__Work order__: Check each line of the entries below for the string "that"; copy every line where it appears.

Records from a dataset
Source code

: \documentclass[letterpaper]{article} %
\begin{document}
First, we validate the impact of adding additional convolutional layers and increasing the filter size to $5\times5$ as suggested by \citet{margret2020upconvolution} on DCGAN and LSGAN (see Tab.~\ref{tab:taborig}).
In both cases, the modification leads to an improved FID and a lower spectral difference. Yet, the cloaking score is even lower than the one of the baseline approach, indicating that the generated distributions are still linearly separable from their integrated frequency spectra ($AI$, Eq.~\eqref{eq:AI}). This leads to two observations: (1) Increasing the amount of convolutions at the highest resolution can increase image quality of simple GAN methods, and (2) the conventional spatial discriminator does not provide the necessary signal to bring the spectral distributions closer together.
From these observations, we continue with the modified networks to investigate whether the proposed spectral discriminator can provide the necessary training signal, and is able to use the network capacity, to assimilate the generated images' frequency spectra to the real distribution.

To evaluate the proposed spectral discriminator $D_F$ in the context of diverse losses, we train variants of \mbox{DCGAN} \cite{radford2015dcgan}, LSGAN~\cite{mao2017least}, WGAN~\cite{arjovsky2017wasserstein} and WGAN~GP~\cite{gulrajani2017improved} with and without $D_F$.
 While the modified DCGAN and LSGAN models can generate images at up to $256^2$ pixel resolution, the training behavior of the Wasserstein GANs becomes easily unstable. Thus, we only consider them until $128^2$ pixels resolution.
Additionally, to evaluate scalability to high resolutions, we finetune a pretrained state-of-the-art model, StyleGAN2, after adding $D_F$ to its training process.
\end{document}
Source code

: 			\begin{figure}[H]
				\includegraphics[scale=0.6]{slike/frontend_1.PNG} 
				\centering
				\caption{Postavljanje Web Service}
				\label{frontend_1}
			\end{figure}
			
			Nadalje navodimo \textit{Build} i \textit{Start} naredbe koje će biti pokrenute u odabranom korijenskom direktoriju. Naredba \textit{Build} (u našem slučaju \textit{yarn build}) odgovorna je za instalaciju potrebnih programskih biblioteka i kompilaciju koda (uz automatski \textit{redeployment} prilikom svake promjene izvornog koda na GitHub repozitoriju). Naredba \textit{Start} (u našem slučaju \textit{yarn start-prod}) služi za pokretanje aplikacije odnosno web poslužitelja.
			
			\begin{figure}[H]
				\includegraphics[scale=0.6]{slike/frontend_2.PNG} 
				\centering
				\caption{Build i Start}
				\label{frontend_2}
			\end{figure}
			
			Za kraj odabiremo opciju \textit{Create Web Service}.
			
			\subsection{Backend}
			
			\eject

---

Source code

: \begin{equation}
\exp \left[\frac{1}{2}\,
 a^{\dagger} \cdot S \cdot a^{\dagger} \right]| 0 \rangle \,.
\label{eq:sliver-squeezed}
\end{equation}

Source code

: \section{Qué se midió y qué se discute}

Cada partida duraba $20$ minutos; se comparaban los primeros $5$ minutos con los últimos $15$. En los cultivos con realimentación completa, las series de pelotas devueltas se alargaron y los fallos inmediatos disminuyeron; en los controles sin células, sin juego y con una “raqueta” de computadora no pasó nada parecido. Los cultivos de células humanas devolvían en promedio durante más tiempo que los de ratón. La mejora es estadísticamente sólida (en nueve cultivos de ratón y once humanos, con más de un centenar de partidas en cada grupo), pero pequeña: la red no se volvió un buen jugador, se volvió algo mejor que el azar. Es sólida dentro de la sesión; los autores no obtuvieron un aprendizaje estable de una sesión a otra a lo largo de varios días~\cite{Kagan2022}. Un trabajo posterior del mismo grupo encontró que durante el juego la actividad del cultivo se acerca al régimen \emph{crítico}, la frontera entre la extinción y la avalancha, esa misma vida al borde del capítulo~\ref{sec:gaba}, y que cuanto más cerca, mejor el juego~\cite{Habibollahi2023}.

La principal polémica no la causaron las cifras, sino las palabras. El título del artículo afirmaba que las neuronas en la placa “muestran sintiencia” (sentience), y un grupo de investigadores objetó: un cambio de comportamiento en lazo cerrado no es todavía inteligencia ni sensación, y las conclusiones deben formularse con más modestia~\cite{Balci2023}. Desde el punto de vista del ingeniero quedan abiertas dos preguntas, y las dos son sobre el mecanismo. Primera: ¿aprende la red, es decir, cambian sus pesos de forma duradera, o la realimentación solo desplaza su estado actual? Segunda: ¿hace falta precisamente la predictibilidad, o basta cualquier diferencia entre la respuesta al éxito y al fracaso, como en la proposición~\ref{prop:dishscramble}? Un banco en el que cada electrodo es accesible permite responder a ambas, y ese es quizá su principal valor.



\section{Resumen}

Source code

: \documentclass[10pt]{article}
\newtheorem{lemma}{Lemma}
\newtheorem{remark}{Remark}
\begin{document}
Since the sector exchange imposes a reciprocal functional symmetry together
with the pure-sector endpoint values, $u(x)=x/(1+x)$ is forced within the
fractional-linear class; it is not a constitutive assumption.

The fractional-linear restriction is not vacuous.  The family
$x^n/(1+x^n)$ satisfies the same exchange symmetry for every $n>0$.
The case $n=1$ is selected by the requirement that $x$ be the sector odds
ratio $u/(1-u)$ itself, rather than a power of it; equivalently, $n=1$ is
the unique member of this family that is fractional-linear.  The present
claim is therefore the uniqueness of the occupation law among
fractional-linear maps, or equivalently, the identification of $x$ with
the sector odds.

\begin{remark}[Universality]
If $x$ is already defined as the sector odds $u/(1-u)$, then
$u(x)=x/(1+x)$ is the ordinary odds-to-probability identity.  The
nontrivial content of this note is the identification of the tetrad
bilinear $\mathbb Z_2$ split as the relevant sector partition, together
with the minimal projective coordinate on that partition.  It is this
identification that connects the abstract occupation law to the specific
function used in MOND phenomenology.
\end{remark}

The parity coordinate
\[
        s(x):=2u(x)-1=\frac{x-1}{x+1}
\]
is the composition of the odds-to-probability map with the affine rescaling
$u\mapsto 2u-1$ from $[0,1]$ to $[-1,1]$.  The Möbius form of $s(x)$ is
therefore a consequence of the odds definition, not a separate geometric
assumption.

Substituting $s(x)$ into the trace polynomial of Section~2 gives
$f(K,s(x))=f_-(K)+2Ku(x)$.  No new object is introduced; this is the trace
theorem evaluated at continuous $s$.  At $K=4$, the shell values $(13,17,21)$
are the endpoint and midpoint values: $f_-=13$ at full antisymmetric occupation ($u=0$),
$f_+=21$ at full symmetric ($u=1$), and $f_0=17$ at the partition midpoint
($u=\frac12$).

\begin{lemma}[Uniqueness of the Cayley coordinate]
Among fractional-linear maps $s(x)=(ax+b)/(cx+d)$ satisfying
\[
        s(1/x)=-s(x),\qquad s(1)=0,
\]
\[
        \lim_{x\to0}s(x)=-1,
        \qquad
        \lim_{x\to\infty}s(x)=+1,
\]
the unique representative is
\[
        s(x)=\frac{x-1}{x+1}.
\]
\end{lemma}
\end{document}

* * *

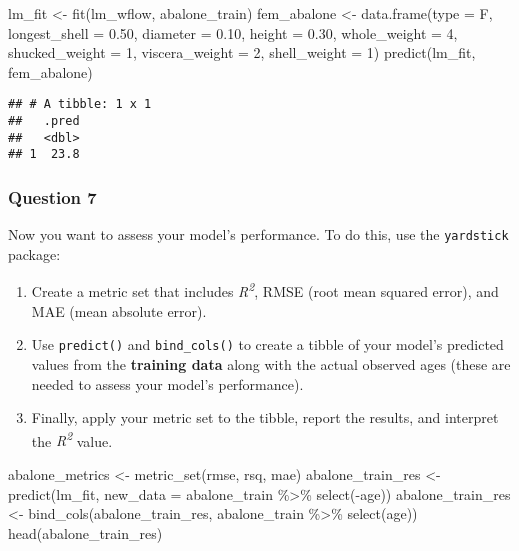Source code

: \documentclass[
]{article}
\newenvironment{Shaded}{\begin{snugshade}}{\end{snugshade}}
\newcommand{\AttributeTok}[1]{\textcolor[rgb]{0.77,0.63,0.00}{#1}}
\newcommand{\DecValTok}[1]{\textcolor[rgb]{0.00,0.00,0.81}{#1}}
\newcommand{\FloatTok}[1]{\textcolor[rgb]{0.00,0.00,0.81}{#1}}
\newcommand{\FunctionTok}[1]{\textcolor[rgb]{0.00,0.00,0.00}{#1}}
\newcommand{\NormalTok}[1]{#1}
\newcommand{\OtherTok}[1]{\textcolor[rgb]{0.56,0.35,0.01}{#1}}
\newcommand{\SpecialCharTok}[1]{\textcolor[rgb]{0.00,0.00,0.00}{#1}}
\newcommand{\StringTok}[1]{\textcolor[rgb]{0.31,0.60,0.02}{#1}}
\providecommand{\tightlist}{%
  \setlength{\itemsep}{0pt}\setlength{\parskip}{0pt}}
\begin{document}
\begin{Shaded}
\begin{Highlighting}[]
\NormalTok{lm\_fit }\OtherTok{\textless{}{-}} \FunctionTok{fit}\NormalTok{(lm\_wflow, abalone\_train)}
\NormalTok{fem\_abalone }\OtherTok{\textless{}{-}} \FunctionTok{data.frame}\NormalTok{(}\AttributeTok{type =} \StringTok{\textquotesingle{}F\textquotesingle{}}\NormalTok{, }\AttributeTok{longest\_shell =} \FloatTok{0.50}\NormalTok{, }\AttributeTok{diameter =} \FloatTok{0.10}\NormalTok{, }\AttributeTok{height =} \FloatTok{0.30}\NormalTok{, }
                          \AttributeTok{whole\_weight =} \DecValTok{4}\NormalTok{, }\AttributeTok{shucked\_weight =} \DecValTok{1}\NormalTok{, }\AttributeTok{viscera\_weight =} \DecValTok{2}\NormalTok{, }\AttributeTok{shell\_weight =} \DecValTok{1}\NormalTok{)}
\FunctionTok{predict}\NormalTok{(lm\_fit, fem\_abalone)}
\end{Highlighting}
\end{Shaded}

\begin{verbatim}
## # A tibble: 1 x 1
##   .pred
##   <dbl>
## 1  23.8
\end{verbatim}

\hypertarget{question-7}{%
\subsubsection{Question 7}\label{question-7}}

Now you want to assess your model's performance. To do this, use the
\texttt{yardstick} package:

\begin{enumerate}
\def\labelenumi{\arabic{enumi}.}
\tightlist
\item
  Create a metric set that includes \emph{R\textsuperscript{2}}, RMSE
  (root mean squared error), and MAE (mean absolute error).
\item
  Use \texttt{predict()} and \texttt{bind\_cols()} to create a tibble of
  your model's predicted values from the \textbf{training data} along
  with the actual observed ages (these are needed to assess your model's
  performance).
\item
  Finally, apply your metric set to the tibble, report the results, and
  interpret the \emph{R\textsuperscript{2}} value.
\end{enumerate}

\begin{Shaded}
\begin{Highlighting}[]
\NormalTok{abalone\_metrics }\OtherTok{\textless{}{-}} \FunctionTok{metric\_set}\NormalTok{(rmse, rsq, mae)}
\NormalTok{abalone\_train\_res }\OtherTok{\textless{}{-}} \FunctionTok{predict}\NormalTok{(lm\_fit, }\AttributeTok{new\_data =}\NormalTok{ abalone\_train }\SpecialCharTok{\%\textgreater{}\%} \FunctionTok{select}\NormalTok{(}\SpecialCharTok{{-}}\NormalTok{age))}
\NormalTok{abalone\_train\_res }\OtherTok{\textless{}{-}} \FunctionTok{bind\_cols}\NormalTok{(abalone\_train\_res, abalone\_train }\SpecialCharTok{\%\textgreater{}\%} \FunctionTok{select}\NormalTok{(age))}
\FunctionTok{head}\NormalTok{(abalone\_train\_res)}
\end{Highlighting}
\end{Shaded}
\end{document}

__Response box__:
In both cases, the modification leads to an improved FID and a lower spectral difference. Yet, the cloaking score is even lower than the one of the baseline approach, indicating that the generated distributions are still linearly separable from their integrated frequency spectra ($AI$, Eq.~\eqref{eq:AI}). This leads to two observations: (1) Increasing the amount of convolutions at the highest resolution can increase image quality of simple GAN methods, and (2) the conventional spatial discriminator does not provide the necessary signal to bring the spectral distributions closer together.
The case $n=1$ is selected by the requirement that $x$ be the sector odds
the unique member of this family that is fractional-linear.  The present
with the minimal projective coordinate on that partition.  It is this
identification that connects the abstract occupation law to the specific
  Create a metric set that includes \emph{R\textsuperscript{2}}, RMSE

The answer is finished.